Decimos que el hombre activo busca a Dios sobre todo en la acción. Pero además orienta la oración a la acción, y no viceversa, como lo hace el hombre contemplativo. Y por eso la misma acción lo prepara para la oración. Es el «círculo oración-acción», del cual habla con frecuencia Nadal, uno de los primeros discípulos de san Ignacio[3].

Tenemos que caracterizar mejor esta búsqueda de Dios, sobre todo en la acción. Y para ello vamos a hablar de la experiencia, tal cual de ella habla san Ignacio. Es un principio básico de la espiritualidad ignaciana que a Dios se lo busca en la experiencia de la discreción. Pero la experiencia de la discreción es doble: o sea a la vez externa (histórica, en el trato con los demás) e interna (en la conciencia propia).

Hay una relación muy íntima, para san Ignacio, entre una y otra experiencia: el punto de partida del discernimiento ignaciano es la experiencia externa, o sea, la de los acontecimientos de la vida cotidiana; pero el «círculo» no se cierra si no se tiene en cuenta la experiencia interna, contemporánea de la otra.

Experiencia externa

Acerca de la importancia, en la espiritualidad ignaciana, de la experiencia externa, podríamos citar al P. Simón Rodrigues, uno de los primeros «compañeros» de san Ignacio.
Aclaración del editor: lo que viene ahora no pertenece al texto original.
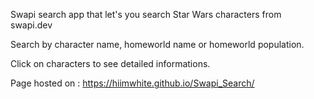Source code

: Swapi search app that let's you search Star Wars characters from swapi.dev

Search by character name, homeworld name or homeworld population.

Click on characters to see detailed informations.

Page hosted on : https://hiimwhite.github.io/Swapi_Search/
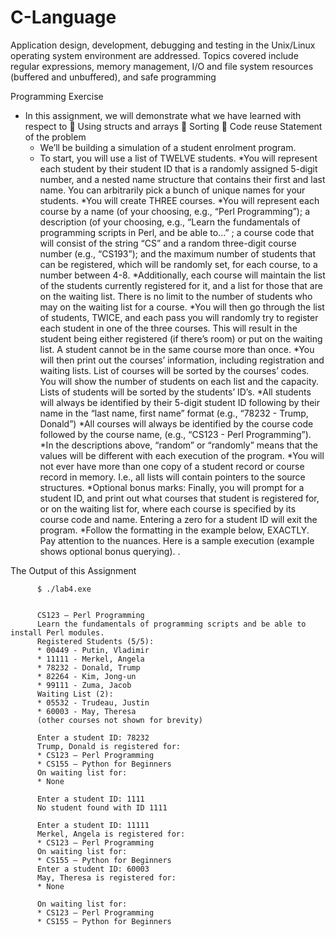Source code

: # C-Language


Application design, development, debugging and testing in the Unix/Linux operating system environment are addressed. Topics covered include regular expressions, memory management, I/O and file system resources (buffered and unbuffered), and safe programming 




Programming Exercise

* In this assignment, we will demonstrate what we have learned with respect to
   Using structs and arrays
   Sorting
   Code reuse
  Statement of the problem
  - We’ll be building a simulation of a student enrolment program.
  - To start, you will use a list of TWELVE students.
        *You will represent each student by their student ID that is a randomly assigned 5-digit number, and a nested
        name structure that contains their first and last name. You can arbitrarily pick a bunch of unique names for
        your students.
        *You will create THREE courses.
        *You will represent each course by a name (of your choosing, e.g., “Perl Programming”); a description (of your
        choosing, e.g., “Learn the fundamentals of programming scripts in Perl, and be able to...” ; a course code that
        will consist of the string “CS” and a random three-digit course number (e.g., “CS193”); and the maximum
        number of students that can be registered, which will be randomly set, for each course, to a number
        between 4-8.
        *Additionally, each course will maintain the list of the students currently registered for it, and a list for those
         that are on the waiting list. There is no limit to the number of students who may on the waiting list for a
         course.
        *You will then go through the list of students, TWICE, and each pass you will randomly try to register each
         student in one of the three courses. This will result in the student being either registered (if there’s room) or
         put on the waiting list. A student cannot be in the same course more than once.
        *You will then print out the courses’ information, including registration and waiting lists. List of courses will be
          sorted by the courses’ codes. You will show the number of students on each list and the capacity. Lists of
          students will be sorted by the students’ ID’s.
        *All students will always be identified by their 5-digit student ID following by their name in the “last name, first
          name” format (e.g., “78232 - Trump, Donald”)
        *All courses will always be identified by the course code followed by the course name, (e.g., “CS123 - Perl
          Programming”).
        *In the descriptions above, “random” or “randomly” means that the values will be different with each
          execution of the program.
        *You will not ever have more than one copy of a student record or course record in memory. I.e., all lists will
        contain pointers to the source structures.
        *Optional bonus marks: Finally, you will prompt for a student ID, and print out what courses that student is
          registered for, or on the waiting list for, where each course is specified by its course code and name. Entering
          a zero for a student ID will exit the program.
        *Follow the formatting in the example below, EXACTLY. Pay attention to the nuances. Here is a sample
          execution (example shows optional bonus querying).
        .

The Output of this Assignment 


          $ ./lab4.exe
          
          
          CS123 – Perl Programming
          Learn the fundamentals of programming scripts and be able to install Perl modules.
          Registered Students (5/5):
          * 00449 - Putin, Vladimir
          * 11111 - Merkel, Angela
          * 78232 - Donald, Trump
          * 82264 - Kim, Jong-un
          * 99111 - Zuma, Jacob
          Waiting List (2):
          * 05532 - Trudeau, Justin
          * 60003 - May, Theresa
          (other courses not shown for brevity)
          
          Enter a student ID: 78232
          Trump, Donald is registered for:
          * CS123 – Perl Programming
          * CS155 – Python for Beginners
          On waiting list for:
          * None
          
          Enter a student ID: 1111
          No student found with ID 1111
          
          Enter a student ID: 11111
          Merkel, Angela is registered for:
          * CS123 – Perl Programming
          On waiting list for:
          * CS155 – Python for Beginners
          Enter a student ID: 60003
          May, Theresa is registered for:
          * None
          
          On waiting list for:
          * CS123 – Perl Programming
          * CS155 – Python for Beginners
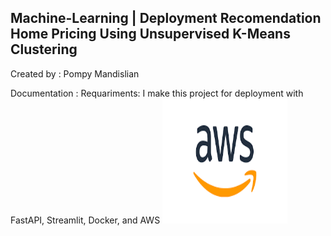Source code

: ## Machine-Learning | Deployment Recomendation Home Pricing Using Unsupervised K-Means Clustering

Created by : Pompy Mandislian

Documentation :
Requariments:
I make this project for deployment with FastAPI, Streamlit, Docker, and AWS
<img src="Image/aws.png" width="200" height="200" />


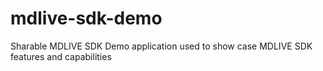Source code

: # mdlive-sdk-demo
Sharable MDLIVE SDK Demo application used to show case MDLIVE SDK features and capabilities
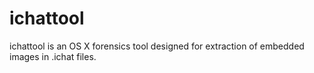 # ichattool

ichattool is an OS X forensics tool designed for extraction of embedded images in .ichat files.
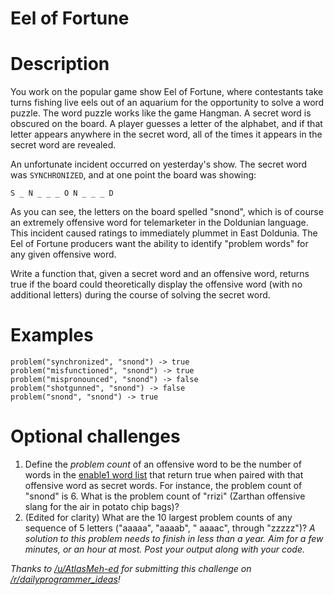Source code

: # Eel of Fortune
<div class="md"><h1>Description</h1>
<p>You work on the popular game show Eel of Fortune, where contestants take turns fishing live eels out of an aquarium for the opportunity to solve a word puzzle. The word puzzle works like the game Hangman. A secret word is obscured on the board. A player guesses a letter of the alphabet, and if that letter appears anywhere in the secret word, all of the times it appears in the secret word are revealed.</p>
<p>An unfortunate incident occurred on yesterday's show. The secret word was <code>SYNCHRONIZED</code>, and at one point the board was showing:</p>
<pre><code>S _ N _ _ _ O N _ _ _ D
</code></pre>
<p>As you can see, the letters on the board spelled "snond", which is of course an extremely offensive word for telemarketer in the Doldunian language. This incident caused ratings to immediately plummet in East Doldunia. The Eel of Fortune producers want the ability to identify "problem words" for any given offensive word.</p>
<p>Write a function that, given a secret word and an offensive word, returns true if the board could theoretically display the offensive word (with no additional letters) during the course of solving the secret word.</p>
<h1>Examples</h1>
<pre><code>problem("synchronized", "snond") -&gt; true
problem("misfunctioned", "snond") -&gt; true
problem("mispronounced", "snond") -&gt; false
problem("shotgunned", "snond") -&gt; false
problem("snond", "snond") -&gt; true
</code></pre>
<h1>Optional challenges</h1>
<ol>
<li>Define the <em>problem count</em> of an offensive word to be the number of words in the <a href="https://code.google.com/p/dotnetperls-controls/downloads/detail?name=enable1.txt">enable1 word list</a> that return true when paired with that offensive word as secret words. For instance, the problem count of "snond" is 6. What is the problem count of "rrizi" (Zarthan offensive slang for the air in potato chip bags)?</li>
<li>(Edited for clarity) What are the 10 largest problem counts of any sequence of 5 letters ("aaaaa", "aaaab", " aaaac", through "zzzzz")? <em>A solution to this problem needs to finish in less than a year. Aim for a few minutes, or an hour at most. Post your output along with your code.</em></li>
</ol>
<p><em>Thanks to <a href="/u/AtlasMeh-ed">/u/AtlasMeh-ed</a> for submitting this challenge on <a href="/r/dailyprogrammer_ideas">/r/dailyprogrammer_ideas</a>!</em></p>
</div>
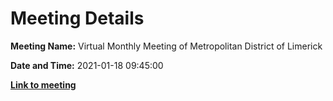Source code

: # Meeting Details

**Meeting Name:** Virtual Monthly Meeting of Metropolitan District of Limerick

**Date and Time:** 2021-01-18 09:45:00

**<a href="https://www.limerick.ie/council/whats-on/monthly-meeting-metropolitan-district-limerick-69" target="_blank">Link to meeting</a>**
En una carta le decía a san Ignacio – hablando de las Constituciones que el Santo estaba redactando en Roma – «no creo que sea malo esperar algunos días sin confirmarlas – o cerrarlas, las Constituciones – porque el tiempo muchas veces, y con el tiempo Dios nuestro Señor, enseña a sus siervos»[4].

San Ignacio tuvo en cuenta la importancia de la experiencia externa cuando se abocó a la redacción de las Constituciones de la Compañía de Jesús: no cerró – o sea, no dio por confirmadas – estas Constituciones, sin tener en cuenta tanto la experiencia personal como la de la Compañía, repartida ya por el mundo[5].

Experiencia interna

No basta, sin embargo, la experiencia externa, sino que además se requiere la experiencia interna, que acompaña siempre a la externa.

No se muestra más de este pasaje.